El caso es que un día, en vacaciones, después de un fin de semana sin tener noticias de ella, me angustié sin ningún motivo (es verdad) y llamé a su celular. Siempre lo hacía. Después de un rato de dejar timbrar, decidí salir a tomar aire. Sin poder aguantar aquella necesidad, la llamé. Me noté ofuscado (soy un tipo que no logra controlar sus sentimientos) y ella dijo: hoy no puedo, mañana sí.
Al día siguiente ella envió un mensaje y nos encontramos en Miraflores. Después de tres días sin verla supe que el encuentro sería gratificante. Cuando llegué, ella me dejó esperando como una hora más en la puerta de un taller de manualidades al que entró, nunca logré entender por qué. Apenas la vi, crucé la avenida de esquina a esquina y la abracé (yo había estado parado esperándola y terminé frente a un quiosco en el que un periódico chicha rezaba: “Los OVNIS invaden Lima”) y ella pegó, todavía lo recuerdo, su rostro contra mi pecho. Nos demoramos en iniciar el trayecto: una vereda cubierta de hojas de otoño sin barrer. No tenía la más remota idea de que ese día ella me iba a terminar. Tenía un vago presentimiento de que algo andaban mal, pero nunca me imaginé que ese mismo día me iba a terminar. Se podría decir que estábamos en nuestro mejor momento. Cuando me lo dijo ya era de noche, y estábamos caminando por Comandante Espinar. Ella estaba hablando de cosas que no podíamos hacer como una pareja normal.

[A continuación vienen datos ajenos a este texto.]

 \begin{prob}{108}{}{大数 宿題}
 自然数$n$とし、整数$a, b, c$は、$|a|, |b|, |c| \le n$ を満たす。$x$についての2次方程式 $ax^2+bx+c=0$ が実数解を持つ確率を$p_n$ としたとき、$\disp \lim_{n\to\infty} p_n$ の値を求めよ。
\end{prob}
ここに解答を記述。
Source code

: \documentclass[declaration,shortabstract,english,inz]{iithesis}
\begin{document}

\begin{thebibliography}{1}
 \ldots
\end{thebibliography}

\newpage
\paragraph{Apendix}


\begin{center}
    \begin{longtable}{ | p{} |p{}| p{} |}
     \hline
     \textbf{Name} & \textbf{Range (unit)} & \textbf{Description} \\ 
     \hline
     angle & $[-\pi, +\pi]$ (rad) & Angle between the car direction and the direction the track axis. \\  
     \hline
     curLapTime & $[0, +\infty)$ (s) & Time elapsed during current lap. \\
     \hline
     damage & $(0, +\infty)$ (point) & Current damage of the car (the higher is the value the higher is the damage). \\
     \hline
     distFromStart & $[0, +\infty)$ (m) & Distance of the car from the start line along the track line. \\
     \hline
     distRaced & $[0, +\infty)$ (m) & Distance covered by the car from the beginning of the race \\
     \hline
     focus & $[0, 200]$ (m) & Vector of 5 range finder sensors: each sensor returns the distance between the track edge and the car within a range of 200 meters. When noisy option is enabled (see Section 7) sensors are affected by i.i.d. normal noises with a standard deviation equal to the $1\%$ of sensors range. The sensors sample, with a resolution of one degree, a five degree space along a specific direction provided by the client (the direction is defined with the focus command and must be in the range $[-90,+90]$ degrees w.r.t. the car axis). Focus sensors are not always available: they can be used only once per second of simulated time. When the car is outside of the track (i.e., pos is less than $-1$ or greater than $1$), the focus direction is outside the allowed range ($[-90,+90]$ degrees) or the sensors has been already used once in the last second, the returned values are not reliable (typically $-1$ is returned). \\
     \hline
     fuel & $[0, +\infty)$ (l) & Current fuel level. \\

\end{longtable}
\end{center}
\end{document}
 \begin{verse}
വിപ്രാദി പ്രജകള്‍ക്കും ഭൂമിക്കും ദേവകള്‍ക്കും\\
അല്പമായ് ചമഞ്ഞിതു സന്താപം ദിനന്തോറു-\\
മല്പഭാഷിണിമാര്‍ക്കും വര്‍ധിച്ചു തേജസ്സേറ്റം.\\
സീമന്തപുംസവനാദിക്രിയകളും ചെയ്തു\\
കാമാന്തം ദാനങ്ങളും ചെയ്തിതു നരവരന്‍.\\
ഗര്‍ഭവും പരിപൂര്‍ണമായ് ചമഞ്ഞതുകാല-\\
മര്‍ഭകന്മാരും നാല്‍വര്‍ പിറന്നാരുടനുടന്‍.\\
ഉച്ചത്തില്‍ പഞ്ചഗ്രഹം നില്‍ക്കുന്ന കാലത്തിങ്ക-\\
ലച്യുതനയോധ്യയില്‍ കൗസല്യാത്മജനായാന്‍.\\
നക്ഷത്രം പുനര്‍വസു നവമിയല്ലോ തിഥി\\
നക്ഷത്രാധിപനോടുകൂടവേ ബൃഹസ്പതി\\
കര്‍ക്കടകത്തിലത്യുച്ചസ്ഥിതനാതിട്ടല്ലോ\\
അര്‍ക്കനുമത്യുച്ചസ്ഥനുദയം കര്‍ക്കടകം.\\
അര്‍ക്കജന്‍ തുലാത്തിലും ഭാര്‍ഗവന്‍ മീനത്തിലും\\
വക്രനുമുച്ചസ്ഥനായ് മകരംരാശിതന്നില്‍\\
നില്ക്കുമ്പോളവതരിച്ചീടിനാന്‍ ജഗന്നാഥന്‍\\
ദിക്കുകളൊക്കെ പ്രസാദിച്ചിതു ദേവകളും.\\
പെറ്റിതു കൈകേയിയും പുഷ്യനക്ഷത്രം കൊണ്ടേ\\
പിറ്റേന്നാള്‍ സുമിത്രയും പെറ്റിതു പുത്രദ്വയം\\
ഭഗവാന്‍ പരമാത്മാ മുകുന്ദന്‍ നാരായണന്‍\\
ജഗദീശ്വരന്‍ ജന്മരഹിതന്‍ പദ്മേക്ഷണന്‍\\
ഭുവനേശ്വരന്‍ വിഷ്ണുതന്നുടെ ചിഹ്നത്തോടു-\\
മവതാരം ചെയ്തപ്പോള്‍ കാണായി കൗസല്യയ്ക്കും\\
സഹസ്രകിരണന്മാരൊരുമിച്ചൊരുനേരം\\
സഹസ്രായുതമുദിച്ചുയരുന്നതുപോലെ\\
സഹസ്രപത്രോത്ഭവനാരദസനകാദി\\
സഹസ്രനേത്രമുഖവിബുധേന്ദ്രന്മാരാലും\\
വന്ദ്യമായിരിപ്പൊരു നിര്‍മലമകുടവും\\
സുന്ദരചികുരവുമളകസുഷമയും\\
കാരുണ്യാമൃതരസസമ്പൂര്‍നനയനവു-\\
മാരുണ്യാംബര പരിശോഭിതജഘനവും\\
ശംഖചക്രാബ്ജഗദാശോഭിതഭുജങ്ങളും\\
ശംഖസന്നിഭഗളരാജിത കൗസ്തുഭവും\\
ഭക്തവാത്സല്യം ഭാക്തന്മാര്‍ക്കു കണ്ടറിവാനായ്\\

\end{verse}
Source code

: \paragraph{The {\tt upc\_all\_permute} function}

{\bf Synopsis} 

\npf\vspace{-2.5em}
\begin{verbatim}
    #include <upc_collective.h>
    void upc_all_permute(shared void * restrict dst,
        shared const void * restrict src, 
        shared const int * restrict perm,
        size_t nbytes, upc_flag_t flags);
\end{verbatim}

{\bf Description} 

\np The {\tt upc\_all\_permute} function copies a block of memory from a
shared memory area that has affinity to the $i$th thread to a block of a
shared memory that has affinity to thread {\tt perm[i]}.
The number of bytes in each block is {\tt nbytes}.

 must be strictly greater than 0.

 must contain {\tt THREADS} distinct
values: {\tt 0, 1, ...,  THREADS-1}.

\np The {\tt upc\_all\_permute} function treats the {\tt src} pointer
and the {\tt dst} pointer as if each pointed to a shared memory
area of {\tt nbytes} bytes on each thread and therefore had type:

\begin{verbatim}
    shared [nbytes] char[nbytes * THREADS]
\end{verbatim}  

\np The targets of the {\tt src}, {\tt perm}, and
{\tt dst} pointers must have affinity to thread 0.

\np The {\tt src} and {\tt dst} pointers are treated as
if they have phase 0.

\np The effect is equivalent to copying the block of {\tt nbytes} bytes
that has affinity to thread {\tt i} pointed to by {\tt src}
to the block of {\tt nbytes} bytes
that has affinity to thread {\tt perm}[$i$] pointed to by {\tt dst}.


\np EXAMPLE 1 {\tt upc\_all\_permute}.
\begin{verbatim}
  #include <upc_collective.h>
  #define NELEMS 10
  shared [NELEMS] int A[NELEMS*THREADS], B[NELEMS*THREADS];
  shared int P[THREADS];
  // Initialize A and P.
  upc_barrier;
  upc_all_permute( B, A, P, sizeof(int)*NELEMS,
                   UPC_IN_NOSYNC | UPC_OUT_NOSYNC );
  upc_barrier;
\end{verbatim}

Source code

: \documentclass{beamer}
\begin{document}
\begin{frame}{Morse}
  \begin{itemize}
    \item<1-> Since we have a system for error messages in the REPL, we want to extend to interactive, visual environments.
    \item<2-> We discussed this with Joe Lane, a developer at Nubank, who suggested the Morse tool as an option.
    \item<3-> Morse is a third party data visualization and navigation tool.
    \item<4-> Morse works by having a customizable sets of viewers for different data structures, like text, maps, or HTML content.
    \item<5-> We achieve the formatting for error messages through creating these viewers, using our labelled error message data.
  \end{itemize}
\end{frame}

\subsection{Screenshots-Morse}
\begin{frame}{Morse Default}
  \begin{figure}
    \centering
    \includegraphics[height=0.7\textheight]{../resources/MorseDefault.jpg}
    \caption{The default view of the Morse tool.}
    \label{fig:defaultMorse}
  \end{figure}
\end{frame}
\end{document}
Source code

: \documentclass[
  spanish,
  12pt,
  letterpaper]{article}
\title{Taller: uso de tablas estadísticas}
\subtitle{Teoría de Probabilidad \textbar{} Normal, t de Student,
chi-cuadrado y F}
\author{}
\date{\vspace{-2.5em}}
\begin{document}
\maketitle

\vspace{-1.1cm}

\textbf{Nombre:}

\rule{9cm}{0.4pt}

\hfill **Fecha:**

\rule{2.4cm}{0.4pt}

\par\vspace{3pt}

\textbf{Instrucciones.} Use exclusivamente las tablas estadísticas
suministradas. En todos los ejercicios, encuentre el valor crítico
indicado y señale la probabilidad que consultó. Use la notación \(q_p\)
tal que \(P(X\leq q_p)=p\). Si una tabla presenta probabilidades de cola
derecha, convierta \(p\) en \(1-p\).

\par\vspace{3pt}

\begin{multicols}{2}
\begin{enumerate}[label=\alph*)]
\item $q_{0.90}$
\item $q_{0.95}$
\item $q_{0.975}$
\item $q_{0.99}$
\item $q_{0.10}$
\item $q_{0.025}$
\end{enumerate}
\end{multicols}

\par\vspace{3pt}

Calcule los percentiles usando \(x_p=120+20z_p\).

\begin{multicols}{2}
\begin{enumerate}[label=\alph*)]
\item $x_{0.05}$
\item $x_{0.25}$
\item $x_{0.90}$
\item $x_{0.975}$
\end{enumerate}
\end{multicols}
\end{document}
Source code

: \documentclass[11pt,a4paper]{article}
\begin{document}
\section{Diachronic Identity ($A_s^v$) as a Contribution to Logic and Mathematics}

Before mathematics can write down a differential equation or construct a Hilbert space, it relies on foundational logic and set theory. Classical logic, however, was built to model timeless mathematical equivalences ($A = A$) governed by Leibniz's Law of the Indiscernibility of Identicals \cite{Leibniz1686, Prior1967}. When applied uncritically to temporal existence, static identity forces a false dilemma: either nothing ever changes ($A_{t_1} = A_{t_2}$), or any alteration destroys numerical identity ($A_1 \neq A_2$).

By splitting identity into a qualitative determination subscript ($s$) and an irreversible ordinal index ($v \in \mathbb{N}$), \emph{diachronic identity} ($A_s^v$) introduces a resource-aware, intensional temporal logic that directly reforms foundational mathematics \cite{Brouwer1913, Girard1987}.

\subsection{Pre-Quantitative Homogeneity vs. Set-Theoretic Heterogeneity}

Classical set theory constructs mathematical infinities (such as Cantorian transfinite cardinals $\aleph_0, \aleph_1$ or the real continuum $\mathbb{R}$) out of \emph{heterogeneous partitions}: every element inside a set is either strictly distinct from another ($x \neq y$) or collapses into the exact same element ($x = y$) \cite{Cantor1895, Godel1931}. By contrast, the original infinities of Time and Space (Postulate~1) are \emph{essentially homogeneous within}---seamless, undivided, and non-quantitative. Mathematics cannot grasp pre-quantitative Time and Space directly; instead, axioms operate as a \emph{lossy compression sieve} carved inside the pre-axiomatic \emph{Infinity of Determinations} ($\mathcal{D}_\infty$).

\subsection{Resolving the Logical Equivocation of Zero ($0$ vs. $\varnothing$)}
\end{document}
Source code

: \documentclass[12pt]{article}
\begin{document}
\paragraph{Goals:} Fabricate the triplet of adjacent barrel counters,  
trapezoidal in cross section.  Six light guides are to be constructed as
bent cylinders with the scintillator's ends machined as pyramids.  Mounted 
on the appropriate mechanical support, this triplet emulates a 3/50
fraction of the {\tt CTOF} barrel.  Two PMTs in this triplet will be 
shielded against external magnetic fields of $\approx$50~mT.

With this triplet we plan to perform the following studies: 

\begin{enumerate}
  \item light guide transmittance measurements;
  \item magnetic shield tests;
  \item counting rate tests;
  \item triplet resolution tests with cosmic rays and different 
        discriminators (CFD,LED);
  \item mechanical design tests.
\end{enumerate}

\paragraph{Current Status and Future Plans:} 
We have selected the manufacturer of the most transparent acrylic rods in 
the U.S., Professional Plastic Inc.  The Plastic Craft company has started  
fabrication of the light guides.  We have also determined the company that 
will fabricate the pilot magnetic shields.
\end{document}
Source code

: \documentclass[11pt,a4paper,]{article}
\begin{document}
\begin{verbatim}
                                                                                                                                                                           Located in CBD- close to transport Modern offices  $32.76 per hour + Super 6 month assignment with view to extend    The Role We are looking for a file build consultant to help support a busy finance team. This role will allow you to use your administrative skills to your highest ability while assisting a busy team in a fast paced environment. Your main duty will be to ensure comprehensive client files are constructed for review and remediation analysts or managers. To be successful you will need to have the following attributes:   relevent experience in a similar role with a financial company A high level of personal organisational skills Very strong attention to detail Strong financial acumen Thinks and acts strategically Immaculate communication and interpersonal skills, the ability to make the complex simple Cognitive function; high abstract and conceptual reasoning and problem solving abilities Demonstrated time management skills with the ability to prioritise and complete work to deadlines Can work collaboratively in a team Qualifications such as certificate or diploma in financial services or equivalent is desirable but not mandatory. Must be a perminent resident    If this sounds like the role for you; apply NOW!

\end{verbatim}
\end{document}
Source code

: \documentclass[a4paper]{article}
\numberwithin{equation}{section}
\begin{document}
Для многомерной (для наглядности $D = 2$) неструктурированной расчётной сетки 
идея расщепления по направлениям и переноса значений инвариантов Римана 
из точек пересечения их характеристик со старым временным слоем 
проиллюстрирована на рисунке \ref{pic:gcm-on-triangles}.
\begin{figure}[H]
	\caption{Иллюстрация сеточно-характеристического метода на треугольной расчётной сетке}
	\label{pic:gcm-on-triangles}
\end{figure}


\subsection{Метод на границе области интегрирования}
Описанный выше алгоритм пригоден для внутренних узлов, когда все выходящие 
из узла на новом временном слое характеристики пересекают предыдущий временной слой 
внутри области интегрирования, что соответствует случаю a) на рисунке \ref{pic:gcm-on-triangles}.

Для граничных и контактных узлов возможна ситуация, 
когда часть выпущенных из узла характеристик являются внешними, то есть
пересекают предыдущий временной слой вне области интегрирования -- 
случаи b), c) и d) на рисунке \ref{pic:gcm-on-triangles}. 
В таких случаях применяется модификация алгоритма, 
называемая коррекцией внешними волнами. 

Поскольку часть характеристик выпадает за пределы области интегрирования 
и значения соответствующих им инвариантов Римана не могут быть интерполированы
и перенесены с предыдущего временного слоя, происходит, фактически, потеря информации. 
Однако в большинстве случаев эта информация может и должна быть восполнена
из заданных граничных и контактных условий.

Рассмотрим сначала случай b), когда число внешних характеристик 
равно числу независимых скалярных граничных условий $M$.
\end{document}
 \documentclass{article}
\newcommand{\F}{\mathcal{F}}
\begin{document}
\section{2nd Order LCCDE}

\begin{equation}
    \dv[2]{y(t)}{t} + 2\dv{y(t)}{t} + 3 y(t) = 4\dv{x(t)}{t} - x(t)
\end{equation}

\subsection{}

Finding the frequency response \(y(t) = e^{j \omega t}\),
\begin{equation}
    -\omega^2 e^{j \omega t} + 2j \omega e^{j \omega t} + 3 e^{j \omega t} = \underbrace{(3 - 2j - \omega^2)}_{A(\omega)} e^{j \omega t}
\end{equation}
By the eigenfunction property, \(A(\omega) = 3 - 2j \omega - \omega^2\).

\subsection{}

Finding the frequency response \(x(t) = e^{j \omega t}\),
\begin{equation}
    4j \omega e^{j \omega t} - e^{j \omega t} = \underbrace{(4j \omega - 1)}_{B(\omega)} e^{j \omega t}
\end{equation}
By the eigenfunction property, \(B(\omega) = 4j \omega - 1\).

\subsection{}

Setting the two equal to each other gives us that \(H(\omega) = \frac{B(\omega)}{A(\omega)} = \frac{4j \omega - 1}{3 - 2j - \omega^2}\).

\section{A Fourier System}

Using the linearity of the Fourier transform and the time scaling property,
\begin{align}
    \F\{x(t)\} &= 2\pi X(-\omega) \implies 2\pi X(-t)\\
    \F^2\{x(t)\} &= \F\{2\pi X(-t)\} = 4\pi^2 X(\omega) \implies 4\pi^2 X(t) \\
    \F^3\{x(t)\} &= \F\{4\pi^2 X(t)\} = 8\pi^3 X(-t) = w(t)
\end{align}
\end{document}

- ¿Cómo qué cosas? -le pregunté. Estaba parada en las gradas de una escalera y yo la tenía abrazada por la cintura.
- No sé, un montón de cosas -dijo, después de enumerar algunos ejemplos.
- Lo único que importa es que de verdad nos queremos -le dije, pero luego me di cuenta de que ella ya lo había planeado de antemano. Dijo que no se trataba de eso. No estaba cómoda. Tal como iban las cosas lo único que faltaba era una explosión nuclear. Cuando en la casa de la chica de rulitos se dieron cuenta que salía conmigo, le reprocharon: hijita, qué tienes en la cabeza. Eso era todo lo que le decían. ¿Qué tienes en la cabeza? ¿Qué tienes en la cabeza? Y yo no me puedo jactar de haber pasado por lo mismo, porque en mi casa yo nunca dije nada. Quizá mis padres hubieran reaccionado igual, no lo sé.
- Entonces hay que separarnos -le dije.
Estábamos sentados en el Óvalo Gutiérrez. La chica de rulitos me miró achinando los ojos, pensando en que quizá mañana más tarde se iba a arrepentir enormemente. Que lo estaba arruinando. Pero la verdad era que todo ya estaba arruinado de por sí. Una vez que terminamos, no nos dijimos ni adiós. Y las cosas en mi vida se volvieron lo que ahora son.